Practical example: A 72-year-old proposed MD may be appointed through a properly justified special resolution. An ordinary resolution alone is insufficient unless the separate Central Government route is successfully completed.
Section 197
Overall maximum managerial remuneration and remuneration in no/inadequate profits
Separate the percentage ceilings for profitable public companies from the Schedule V framework for no or inadequate profits.
Operative statutory text
197. Overall maximum managerial remuneration and managerial remuneration in case of
absence or inadequacy of profits.—(1) The total managerial remuneration payable by a public company,
to its directors, including managing director and whole-time director, and its manager in respect of any
financial year shall not exceed eleven per cent. of the net profits of that company for that financial year
computed in the manner laid down in section 198 except that the remuneration of the directors shall not be
deducted from the gross profits:
Provided that the company in general meeting may, 3*** authorise the payment of remuneration
exceeding eleven per cent. of the net profits of the company, subject to the provisions of Schedule V:
Provided further that, except with the approval of the company in general meeting, [by a special
resolution,]—
(i) the remuneration payable to any one managing director; or whole-time director or manager shall
not exceed five per cent. of the net profits of the company and if there is more than one such director
remuneration shall not exceed ten per cent. of the net profits to all such directors and manager taken
together;
(2) The percentages aforesaid shall be exclusive of any fees payable to directors under sub-section (5).
(3) Notwithstanding anything contained in sub-sections (1) and (2), but subject to the provisions of
Schedule V, if, in any financial year, a company has no profits or its profits are inadequate, the company
shall not pay to its directors, including any managing or whole-time director or manager, [or any other
non-executive director, including an independent director] by way of remuneration any sum exclusive of
any fees payable to directors under sub-section (5) hereunder except in accordance with the provisions of
Schedule V 3***.
(4) The remuneration payable to the directors of a company, including any managing or whole-time
director or manager, shall be determined, in accordance with and subject to the provisions of this section,
either by the articles of the company, or by a resolution or, if the articles so require, by a special resolution,
passed by the company in general meeting and the remuneration payable to a director determined aforesaid
shall be inclusive of the remuneration payable to him for the services rendered by him in any other capacity:
Provided that any remuneration for services rendered by any such director in other capacity shall not
be so included if—
(a) the services rendered are of a professional nature; and
(b) in the opinion of the Nomination and Remuneration Committee, if the company is covered
under sub-section (1) of section 178, or the Board of Directors in other cases, the director possesses the
requisite qualification for the practice of the profession.

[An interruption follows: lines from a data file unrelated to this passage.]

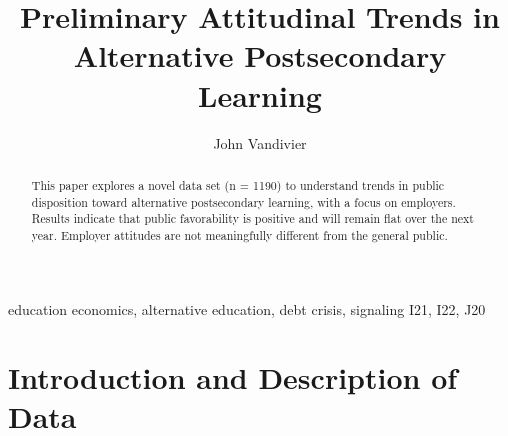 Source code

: \documentclass[review]{elsarticle}
\begin{document}
\begin{frontmatter}

\title{
    Preliminary Attitudinal Trends in Alternative Postsecondary Learning
}

\author[mymainaddress]{John Vandivier} %
\address[mymainaddress]{4400 University Dr, Fairfax, VA 22030}




\begin{abstract}
    This paper explores a novel data set (n = 1190) to understand trends in public
    disposition toward alternative postsecondary learning, with a focus on employers.
    Results indicate that public favorability is positive and will remain flat over the next year.
    Employer attitudes are not meaningfully different from the general public.
\end{abstract}

\begin{keyword}
education economics, alternative education, debt crisis, signaling
\MSC[2010] I21, I22, J20 %
\end{keyword}

\end{frontmatter}

\pagebreak
\linenumbers
        
        \section{Introduction and Description of Data}
\end{document}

(5) A director may receive remuneration by way of fee for attending meetings of the Board or
Committee thereof or for any other purpose whatsoever as may be decided by the Board:
Provided that the amount of such fees shall not exceed the amount as may be prescribed:
Provided further that different fees for different classes of companies and fees in respect of independent
director may be such as may be prescribed.
(6) A director or manager may be paid remuneration either by way of a monthly payment or at a
specified percentage of the net profits of the company or partly by one way and partly by the other.
* * * * * *
(8) The net profits for the purposes of this section shall be computed in the manner referred to in section
198.
[(9) If any director draws or receives, directly or indirectly, by way of remuneration any such sums in
excess of the limit prescribed by this section or without approval required under this section, he shall refund
such sums to the company, within two years or such lesser period as may be allowed by the company, and
until such sum is refunded, hold it in trust for the company.]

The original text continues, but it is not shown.